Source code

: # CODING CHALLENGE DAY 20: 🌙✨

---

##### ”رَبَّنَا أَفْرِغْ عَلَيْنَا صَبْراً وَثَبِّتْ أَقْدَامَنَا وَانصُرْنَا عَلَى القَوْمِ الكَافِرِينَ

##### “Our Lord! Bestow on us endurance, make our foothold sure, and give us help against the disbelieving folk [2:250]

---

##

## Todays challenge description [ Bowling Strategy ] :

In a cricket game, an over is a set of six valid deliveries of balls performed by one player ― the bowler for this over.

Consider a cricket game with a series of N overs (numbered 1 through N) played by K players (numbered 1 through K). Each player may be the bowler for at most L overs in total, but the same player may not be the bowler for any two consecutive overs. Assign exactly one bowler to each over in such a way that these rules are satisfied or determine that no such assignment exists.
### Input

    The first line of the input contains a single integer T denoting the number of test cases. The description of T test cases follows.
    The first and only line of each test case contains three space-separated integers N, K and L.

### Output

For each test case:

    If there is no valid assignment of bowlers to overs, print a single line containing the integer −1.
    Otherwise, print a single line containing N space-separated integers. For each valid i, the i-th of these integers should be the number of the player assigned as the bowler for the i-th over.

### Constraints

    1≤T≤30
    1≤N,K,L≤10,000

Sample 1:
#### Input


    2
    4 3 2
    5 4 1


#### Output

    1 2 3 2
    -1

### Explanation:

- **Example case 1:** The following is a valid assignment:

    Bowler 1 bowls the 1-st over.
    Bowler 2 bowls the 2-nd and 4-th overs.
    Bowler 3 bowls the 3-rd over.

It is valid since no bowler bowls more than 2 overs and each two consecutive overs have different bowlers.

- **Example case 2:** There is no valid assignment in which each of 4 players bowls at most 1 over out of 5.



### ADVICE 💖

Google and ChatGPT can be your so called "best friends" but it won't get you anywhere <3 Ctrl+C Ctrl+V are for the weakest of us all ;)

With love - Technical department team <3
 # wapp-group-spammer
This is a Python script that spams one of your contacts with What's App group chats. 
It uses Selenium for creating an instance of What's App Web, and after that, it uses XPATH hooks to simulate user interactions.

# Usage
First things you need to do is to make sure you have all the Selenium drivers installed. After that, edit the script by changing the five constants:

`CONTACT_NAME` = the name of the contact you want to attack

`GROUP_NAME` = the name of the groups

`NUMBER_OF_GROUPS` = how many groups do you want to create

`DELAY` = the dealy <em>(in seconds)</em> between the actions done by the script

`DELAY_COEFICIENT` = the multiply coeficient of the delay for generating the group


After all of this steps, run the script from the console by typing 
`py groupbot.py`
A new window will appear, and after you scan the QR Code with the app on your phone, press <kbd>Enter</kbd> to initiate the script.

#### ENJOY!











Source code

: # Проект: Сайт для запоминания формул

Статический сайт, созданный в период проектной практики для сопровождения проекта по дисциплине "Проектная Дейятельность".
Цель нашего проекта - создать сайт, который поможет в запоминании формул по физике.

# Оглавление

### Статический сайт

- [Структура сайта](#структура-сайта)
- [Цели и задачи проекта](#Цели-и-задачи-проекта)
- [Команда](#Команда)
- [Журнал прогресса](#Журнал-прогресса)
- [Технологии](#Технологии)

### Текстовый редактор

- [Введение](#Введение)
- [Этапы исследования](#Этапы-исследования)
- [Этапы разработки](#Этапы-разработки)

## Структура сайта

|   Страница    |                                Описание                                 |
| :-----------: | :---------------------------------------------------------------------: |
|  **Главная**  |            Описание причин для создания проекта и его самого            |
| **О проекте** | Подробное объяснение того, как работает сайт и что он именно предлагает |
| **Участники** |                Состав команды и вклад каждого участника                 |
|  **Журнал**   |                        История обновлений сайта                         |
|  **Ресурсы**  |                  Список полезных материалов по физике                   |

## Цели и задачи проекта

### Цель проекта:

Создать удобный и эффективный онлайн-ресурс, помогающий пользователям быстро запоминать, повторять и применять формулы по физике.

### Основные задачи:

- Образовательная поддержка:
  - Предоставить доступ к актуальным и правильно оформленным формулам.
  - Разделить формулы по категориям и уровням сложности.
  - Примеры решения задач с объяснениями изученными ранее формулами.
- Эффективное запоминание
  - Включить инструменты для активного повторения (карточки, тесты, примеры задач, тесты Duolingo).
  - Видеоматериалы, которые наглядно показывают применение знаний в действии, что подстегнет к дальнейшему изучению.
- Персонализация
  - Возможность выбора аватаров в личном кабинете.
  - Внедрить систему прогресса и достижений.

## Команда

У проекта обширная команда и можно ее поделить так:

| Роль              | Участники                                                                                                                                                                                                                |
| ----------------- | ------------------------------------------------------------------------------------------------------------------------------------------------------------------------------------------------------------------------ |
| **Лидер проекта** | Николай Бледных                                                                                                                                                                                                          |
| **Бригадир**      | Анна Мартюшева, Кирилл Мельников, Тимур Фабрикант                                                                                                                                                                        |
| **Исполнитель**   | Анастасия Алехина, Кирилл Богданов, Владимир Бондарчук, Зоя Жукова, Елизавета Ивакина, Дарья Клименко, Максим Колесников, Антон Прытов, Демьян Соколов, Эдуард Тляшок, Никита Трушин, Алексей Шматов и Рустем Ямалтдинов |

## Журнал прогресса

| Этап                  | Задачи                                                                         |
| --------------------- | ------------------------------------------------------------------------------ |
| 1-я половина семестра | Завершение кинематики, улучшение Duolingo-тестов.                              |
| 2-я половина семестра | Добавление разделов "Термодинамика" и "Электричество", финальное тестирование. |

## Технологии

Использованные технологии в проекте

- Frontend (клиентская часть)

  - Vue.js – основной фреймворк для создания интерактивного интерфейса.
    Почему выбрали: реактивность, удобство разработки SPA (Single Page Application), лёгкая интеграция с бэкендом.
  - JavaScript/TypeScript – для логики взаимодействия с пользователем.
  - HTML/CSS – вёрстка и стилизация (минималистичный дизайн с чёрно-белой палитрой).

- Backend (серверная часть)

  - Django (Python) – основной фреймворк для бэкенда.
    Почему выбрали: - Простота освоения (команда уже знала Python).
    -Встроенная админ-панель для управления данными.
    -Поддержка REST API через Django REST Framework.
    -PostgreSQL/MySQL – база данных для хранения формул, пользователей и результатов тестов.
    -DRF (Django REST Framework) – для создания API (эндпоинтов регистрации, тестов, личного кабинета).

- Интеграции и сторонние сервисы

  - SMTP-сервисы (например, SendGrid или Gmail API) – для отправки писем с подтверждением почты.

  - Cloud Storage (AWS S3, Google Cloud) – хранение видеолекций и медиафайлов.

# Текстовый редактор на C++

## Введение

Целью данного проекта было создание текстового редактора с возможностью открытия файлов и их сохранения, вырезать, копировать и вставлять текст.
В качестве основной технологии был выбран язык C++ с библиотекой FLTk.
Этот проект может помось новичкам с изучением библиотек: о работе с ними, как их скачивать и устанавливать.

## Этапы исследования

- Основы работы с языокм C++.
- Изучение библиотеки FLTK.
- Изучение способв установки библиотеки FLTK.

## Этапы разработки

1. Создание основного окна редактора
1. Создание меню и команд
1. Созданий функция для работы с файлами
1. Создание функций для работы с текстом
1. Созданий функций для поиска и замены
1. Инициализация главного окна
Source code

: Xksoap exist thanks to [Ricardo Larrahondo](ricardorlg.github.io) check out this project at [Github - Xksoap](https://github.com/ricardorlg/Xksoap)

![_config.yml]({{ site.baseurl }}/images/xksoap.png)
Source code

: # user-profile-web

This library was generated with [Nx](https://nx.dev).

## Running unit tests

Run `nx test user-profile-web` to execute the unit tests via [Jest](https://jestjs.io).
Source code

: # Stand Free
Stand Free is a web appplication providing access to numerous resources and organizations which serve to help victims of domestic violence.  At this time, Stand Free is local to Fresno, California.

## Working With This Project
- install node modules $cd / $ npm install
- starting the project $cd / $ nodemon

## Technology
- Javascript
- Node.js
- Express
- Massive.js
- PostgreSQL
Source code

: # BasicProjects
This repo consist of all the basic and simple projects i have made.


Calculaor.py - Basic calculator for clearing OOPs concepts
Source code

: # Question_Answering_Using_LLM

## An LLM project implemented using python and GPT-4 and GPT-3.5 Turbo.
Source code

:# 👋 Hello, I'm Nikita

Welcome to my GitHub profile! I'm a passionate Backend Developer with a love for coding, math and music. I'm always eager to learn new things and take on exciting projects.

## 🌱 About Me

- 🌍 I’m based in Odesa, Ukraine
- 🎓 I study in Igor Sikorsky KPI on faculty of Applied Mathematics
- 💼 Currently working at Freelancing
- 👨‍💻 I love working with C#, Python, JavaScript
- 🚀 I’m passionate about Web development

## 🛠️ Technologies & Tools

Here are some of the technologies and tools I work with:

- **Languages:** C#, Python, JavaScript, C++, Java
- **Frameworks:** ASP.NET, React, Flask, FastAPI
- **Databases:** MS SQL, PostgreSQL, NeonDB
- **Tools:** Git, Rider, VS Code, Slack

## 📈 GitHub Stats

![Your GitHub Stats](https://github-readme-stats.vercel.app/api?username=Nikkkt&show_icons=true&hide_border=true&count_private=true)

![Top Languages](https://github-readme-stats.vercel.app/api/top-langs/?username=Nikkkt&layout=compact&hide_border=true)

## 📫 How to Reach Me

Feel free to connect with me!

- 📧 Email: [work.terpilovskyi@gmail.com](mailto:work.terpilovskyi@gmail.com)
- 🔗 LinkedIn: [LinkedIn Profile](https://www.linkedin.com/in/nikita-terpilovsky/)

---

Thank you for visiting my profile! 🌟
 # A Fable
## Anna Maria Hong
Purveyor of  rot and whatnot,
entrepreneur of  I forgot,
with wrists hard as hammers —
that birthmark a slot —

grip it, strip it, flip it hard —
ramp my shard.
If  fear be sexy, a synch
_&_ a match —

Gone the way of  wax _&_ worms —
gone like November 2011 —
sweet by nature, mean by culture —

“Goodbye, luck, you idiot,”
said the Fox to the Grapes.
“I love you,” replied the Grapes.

_ _ _ _ _ _ _

▸ What you are asked to do:
The reply should hold only the lines of the listing above starting at the line containing "Bowler 3 bowls the 3-rd over." and ending at the line containing "#### ENJOY!", exactly as written.

▸ Response:
    Bowler 3 bowls the 3-rd over.

It is valid since no bowler bowls more than 2 overs and each two consecutive overs have different bowlers.

- **Example case 2:** There is no valid assignment in which each of 4 players bowls at most 1 over out of 5.



### ADVICE 💖

Google and ChatGPT can be your so called "best friends" but it won't get you anywhere <3 Ctrl+C Ctrl+V are for the weakest of us all ;)

With love - Technical department team <3
 # wapp-group-spammer
This is a Python script that spams one of your contacts with What's App group chats. 
It uses Selenium for creating an instance of What's App Web, and after that, it uses XPATH hooks to simulate user interactions.

# Usage
First things you need to do is to make sure you have all the Selenium drivers installed. After that, edit the script by changing the five constants:

`CONTACT_NAME` = the name of the contact you want to attack

`GROUP_NAME` = the name of the groups

`NUMBER_OF_GROUPS` = how many groups do you want to create

`DELAY` = the dealy <em>(in seconds)</em> between the actions done by the script

`DELAY_COEFICIENT` = the multiply coeficient of the delay for generating the group


After all of this steps, run the script from the console by typing 
`py groupbot.py`
A new window will appear, and after you scan the QR Code with the app on your phone, press <kbd>Enter</kbd> to initiate the script.

#### ENJOY!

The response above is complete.